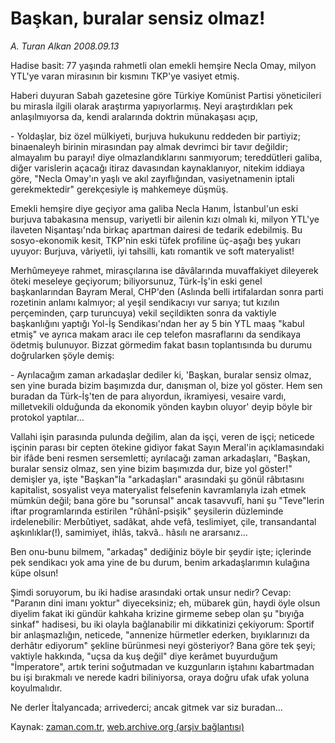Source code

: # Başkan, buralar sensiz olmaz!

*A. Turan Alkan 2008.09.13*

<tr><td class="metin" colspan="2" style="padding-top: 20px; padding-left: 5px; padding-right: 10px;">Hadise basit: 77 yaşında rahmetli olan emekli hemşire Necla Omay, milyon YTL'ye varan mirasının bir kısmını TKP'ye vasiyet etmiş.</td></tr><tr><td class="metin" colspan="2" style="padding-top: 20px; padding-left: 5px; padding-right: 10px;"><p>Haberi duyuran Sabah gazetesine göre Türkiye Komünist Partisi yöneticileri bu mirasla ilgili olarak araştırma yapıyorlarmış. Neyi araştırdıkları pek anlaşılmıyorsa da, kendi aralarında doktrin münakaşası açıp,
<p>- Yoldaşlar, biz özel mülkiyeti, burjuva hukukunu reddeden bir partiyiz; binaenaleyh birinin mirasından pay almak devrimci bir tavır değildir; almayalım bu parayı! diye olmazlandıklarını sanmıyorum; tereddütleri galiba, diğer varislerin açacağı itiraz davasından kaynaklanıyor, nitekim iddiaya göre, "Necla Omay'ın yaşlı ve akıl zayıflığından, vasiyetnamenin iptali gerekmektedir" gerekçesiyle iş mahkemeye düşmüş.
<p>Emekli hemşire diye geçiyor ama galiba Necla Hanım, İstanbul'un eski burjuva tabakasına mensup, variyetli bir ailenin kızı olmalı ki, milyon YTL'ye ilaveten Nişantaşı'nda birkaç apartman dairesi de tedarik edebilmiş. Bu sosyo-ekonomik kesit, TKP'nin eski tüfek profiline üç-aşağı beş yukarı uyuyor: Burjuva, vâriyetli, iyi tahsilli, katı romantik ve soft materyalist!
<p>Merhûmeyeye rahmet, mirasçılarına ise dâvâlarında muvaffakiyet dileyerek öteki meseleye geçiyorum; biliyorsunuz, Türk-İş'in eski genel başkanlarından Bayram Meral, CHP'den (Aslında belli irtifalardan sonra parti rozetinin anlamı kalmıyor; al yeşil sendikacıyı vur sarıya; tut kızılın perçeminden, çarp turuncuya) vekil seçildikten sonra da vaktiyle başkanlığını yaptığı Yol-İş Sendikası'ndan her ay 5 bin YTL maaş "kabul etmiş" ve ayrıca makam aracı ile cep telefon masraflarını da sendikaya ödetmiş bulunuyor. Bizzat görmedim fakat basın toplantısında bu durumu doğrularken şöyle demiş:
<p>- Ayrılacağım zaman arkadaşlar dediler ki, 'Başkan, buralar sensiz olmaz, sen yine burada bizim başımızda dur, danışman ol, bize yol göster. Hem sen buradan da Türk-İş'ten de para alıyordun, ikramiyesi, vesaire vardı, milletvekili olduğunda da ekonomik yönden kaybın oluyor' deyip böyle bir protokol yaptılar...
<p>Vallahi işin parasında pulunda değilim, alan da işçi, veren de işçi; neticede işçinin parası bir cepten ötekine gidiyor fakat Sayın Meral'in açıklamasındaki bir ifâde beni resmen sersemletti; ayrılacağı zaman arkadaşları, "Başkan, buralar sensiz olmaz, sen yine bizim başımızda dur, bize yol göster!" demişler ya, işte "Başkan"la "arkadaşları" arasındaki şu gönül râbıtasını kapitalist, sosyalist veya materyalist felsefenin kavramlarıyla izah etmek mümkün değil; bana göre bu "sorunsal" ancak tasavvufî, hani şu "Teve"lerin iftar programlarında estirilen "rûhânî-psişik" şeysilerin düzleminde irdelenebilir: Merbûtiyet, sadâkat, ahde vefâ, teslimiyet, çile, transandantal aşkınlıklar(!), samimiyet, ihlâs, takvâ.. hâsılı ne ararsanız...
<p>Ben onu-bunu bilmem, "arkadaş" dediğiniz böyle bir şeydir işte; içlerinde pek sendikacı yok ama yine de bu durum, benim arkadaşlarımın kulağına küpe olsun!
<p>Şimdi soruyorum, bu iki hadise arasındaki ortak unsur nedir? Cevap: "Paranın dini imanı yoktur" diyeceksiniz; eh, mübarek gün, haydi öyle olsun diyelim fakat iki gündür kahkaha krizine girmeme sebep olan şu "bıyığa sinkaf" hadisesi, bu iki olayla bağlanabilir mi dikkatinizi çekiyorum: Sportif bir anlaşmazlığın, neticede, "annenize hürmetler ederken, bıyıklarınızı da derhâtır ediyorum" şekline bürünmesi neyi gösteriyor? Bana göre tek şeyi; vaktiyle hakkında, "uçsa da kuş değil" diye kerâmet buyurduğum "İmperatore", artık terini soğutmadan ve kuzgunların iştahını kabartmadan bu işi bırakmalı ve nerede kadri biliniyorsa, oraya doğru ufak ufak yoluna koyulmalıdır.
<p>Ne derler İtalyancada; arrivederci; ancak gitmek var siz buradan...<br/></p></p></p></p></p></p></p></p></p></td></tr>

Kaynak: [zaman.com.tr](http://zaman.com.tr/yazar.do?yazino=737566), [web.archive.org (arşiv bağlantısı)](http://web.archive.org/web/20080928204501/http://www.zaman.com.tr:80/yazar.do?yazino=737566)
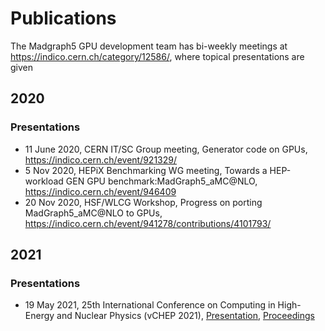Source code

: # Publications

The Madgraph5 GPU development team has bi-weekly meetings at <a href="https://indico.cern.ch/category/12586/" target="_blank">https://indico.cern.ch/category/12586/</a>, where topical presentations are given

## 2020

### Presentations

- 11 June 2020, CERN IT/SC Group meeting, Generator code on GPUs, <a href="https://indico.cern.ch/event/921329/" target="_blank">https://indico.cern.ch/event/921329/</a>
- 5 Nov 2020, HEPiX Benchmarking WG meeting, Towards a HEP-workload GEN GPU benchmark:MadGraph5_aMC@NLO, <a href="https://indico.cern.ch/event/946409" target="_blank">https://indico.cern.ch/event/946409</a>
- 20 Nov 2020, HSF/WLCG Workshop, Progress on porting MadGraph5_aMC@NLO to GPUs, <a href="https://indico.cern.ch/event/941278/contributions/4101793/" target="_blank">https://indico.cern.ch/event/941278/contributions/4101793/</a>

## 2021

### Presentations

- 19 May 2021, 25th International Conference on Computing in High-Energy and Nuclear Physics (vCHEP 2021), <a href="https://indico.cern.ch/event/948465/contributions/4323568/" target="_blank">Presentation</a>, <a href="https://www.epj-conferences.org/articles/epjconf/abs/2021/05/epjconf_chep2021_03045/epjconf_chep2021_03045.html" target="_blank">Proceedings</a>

**Task brief:** Please print every record exactly, leaving out the pictures.

**Your response:**
Source code

: # Başkan, buralar sensiz olmaz!

*A. Turan Alkan 2008.09.13*

<tr><td class="metin" colspan="2" style="padding-top: 20px; padding-left: 5px; padding-right: 10px;">Hadise basit: 77 yaşında rahmetli olan emekli hemşire Necla Omay, milyon YTL'ye varan mirasının bir kısmını TKP'ye vasiyet etmiş.</td></tr><tr><td class="metin" colspan="2" style="padding-top: 20px; padding-left: 5px; padding-right: 10px;"><p>Haberi duyuran Sabah gazetesine göre Türkiye Komünist Partisi yöneticileri bu mirasla ilgili olarak araştırma yapıyorlarmış. Neyi araştırdıkları pek anlaşılmıyorsa da, kendi aralarında doktrin münakaşası açıp,
<p>- Yoldaşlar, biz özel mülkiyeti, burjuva hukukunu reddeden bir partiyiz; binaenaleyh birinin mirasından pay almak devrimci bir tavır değildir; almayalım bu parayı! diye olmazlandıklarını sanmıyorum; tereddütleri galiba, diğer varislerin açacağı itiraz davasından kaynaklanıyor, nitekim iddiaya göre, "Necla Omay'ın yaşlı ve akıl zayıflığından, vasiyetnamenin iptali gerekmektedir" gerekçesiyle iş mahkemeye düşmüş.
<p>Emekli hemşire diye geçiyor ama galiba Necla Hanım, İstanbul'un eski burjuva tabakasına mensup, variyetli bir ailenin kızı olmalı ki, milyon YTL'ye ilaveten Nişantaşı'nda birkaç apartman dairesi de tedarik edebilmiş. Bu sosyo-ekonomik kesit, TKP'nin eski tüfek profiline üç-aşağı beş yukarı uyuyor: Burjuva, vâriyetli, iyi tahsilli, katı romantik ve soft materyalist!
<p>Merhûmeyeye rahmet, mirasçılarına ise dâvâlarında muvaffakiyet dileyerek öteki meseleye geçiyorum; biliyorsunuz, Türk-İş'in eski genel başkanlarından Bayram Meral, CHP'den (Aslında belli irtifalardan sonra parti rozetinin anlamı kalmıyor; al yeşil sendikacıyı vur sarıya; tut kızılın perçeminden, çarp turuncuya) vekil seçildikten sonra da vaktiyle başkanlığını yaptığı Yol-İş Sendikası'ndan her ay 5 bin YTL maaş "kabul etmiş" ve ayrıca makam aracı ile cep telefon masraflarını da sendikaya ödetmiş bulunuyor. Bizzat görmedim fakat basın toplantısında bu durumu doğrularken şöyle demiş:
<p>- Ayrılacağım zaman arkadaşlar dediler ki, 'Başkan, buralar sensiz olmaz, sen yine burada bizim başımızda dur, danışman ol, bize yol göster. Hem sen buradan da Türk-İş'ten de para alıyordun, ikramiyesi, vesaire vardı, milletvekili olduğunda da ekonomik yönden kaybın oluyor' deyip böyle bir protokol yaptılar...
<p>Vallahi işin parasında pulunda değilim, alan da işçi, veren de işçi; neticede işçinin parası bir cepten ötekine gidiyor fakat Sayın Meral'in açıklamasındaki bir ifâde beni resmen sersemletti; ayrılacağı zaman arkadaşları, "Başkan, buralar sensiz olmaz, sen yine bizim başımızda dur, bize yol göster!" demişler ya, işte "Başkan"la "arkadaşları" arasındaki şu gönül râbıtasını kapitalist, sosyalist veya materyalist felsefenin kavramlarıyla izah etmek mümkün değil; bana göre bu "sorunsal" ancak tasavvufî, hani şu "Teve"lerin iftar programlarında estirilen "rûhânî-psişik" şeysilerin düzleminde irdelenebilir: Merbûtiyet, sadâkat, ahde vefâ, teslimiyet, çile, transandantal aşkınlıklar(!), samimiyet, ihlâs, takvâ.. hâsılı ne ararsanız...
<p>Ben onu-bunu bilmem, "arkadaş" dediğiniz böyle bir şeydir işte; içlerinde pek sendikacı yok ama yine de bu durum, benim arkadaşlarımın kulağına küpe olsun!
<p>Şimdi soruyorum, bu iki hadise arasındaki ortak unsur nedir? Cevap: "Paranın dini imanı yoktur" diyeceksiniz; eh, mübarek gün, haydi öyle olsun diyelim fakat iki gündür kahkaha krizine girmeme sebep olan şu "bıyığa sinkaf" hadisesi, bu iki olayla bağlanabilir mi dikkatinizi çekiyorum: Sportif bir anlaşmazlığın, neticede, "annenize hürmetler ederken, bıyıklarınızı da derhâtır ediyorum" şekline bürünmesi neyi gösteriyor? Bana göre tek şeyi; vaktiyle hakkında, "uçsa da kuş değil" diye kerâmet buyurduğum "İmperatore", artık terini soğutmadan ve kuzgunların iştahını kabartmadan bu işi bırakmalı ve nerede kadri biliniyorsa, oraya doğru ufak ufak yoluna koyulmalıdır.
<p>Ne derler İtalyancada; arrivederci; ancak gitmek var siz buradan...<br/></p></p></p></p></p></p></p></p></p></td></tr>

Kaynak: [zaman.com.tr](http://zaman.com.tr/yazar.do?yazino=737566), [web.archive.org (arşiv bağlantısı)](http://web.archive.org/web/20080928204501/http://www.zaman.com.tr:80/yazar.do?yazino=737566)
Source code

: # Publications

The Madgraph5 GPU development team has bi-weekly meetings at <a href="https://indico.cern.ch/category/12586/" target="_blank">https://indico.cern.ch/category/12586/</a>, where topical presentations are given

## 2020

### Presentations

- 11 June 2020, CERN IT/SC Group meeting, Generator code on GPUs, <a href="https://indico.cern.ch/event/921329/" target="_blank">https://indico.cern.ch/event/921329/</a>
- 5 Nov 2020, HEPiX Benchmarking WG meeting, Towards a HEP-workload GEN GPU benchmark:MadGraph5_aMC@NLO, <a href="https://indico.cern.ch/event/946409" target="_blank">https://indico.cern.ch/event/946409</a>
- 20 Nov 2020, HSF/WLCG Workshop, Progress on porting MadGraph5_aMC@NLO to GPUs, <a href="https://indico.cern.ch/event/941278/contributions/4101793/" target="_blank">https://indico.cern.ch/event/941278/contributions/4101793/</a>

## 2021

### Presentations

- 19 May 2021, 25th International Conference on Computing in High-Energy and Nuclear Physics (vCHEP 2021), <a href="https://indico.cern.ch/event/948465/contributions/4323568/" target="_blank">Presentation</a>, <a href="https://www.epj-conferences.org/articles/epjconf/abs/2021/05/epjconf_chep2021_03045/epjconf_chep2021_03045.html" target="_blank">Proceedings</a>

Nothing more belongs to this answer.